*** Data for the task
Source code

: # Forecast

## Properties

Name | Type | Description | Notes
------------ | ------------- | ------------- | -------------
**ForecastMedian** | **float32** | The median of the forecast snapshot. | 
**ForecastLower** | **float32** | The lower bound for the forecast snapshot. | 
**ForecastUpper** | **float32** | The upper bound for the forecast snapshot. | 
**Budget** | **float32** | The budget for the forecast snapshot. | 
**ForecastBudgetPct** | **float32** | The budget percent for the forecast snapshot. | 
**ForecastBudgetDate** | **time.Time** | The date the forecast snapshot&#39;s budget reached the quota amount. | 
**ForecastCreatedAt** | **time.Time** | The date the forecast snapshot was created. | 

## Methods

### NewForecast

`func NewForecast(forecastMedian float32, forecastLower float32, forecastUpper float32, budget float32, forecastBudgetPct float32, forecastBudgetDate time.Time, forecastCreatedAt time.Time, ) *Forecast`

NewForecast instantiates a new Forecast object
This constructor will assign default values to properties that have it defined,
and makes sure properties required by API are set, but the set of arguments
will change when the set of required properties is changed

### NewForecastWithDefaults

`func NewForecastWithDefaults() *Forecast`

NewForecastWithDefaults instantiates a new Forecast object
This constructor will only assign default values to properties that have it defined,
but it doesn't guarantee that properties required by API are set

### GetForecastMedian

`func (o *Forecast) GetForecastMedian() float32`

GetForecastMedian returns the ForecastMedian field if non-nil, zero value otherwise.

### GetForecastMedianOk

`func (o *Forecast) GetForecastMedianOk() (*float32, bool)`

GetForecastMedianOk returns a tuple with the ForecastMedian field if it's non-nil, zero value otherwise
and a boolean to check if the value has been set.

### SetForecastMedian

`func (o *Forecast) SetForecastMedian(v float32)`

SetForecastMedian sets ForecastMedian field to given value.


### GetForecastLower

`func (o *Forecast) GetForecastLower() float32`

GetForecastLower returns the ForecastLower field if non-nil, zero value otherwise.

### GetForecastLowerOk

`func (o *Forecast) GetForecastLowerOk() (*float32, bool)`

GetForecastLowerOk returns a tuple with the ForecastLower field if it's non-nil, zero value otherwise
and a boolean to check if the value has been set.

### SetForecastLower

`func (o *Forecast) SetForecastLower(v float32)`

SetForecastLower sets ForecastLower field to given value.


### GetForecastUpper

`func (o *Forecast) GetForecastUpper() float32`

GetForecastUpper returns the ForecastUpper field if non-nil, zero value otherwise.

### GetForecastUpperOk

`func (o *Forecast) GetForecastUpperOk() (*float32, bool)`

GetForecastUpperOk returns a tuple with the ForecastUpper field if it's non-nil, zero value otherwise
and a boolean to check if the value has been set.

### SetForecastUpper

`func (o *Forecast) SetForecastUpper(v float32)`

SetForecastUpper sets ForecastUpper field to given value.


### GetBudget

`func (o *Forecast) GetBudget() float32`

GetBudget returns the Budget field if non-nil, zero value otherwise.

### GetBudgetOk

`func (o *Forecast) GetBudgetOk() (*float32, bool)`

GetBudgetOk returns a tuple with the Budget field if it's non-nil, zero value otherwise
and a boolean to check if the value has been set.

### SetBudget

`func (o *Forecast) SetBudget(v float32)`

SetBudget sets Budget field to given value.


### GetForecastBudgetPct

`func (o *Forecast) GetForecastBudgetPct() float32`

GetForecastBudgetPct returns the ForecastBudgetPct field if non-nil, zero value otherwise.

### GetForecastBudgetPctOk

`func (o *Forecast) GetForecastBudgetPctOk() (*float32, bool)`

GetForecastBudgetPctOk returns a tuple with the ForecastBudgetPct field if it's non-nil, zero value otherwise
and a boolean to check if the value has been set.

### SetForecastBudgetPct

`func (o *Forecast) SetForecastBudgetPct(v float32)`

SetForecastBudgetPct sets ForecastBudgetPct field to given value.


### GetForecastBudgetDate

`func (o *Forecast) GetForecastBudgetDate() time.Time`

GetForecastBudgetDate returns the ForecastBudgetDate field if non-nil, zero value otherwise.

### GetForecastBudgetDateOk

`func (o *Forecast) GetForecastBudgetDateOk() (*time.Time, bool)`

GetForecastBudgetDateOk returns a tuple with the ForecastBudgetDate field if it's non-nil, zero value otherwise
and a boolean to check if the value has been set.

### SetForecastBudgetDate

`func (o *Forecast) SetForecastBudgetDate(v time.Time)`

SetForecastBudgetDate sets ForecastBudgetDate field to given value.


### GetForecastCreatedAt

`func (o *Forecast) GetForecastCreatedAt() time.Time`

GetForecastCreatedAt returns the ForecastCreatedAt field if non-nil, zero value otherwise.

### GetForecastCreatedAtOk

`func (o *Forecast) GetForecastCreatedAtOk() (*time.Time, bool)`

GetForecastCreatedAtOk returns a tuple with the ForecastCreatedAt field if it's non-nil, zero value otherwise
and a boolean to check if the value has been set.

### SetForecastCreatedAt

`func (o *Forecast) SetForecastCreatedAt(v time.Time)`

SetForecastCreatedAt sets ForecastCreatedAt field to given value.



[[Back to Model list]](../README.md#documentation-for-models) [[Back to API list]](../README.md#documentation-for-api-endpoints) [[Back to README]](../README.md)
******
Task description :: Report only how many lines in the records contain the word "bound".

Exercise output :: 2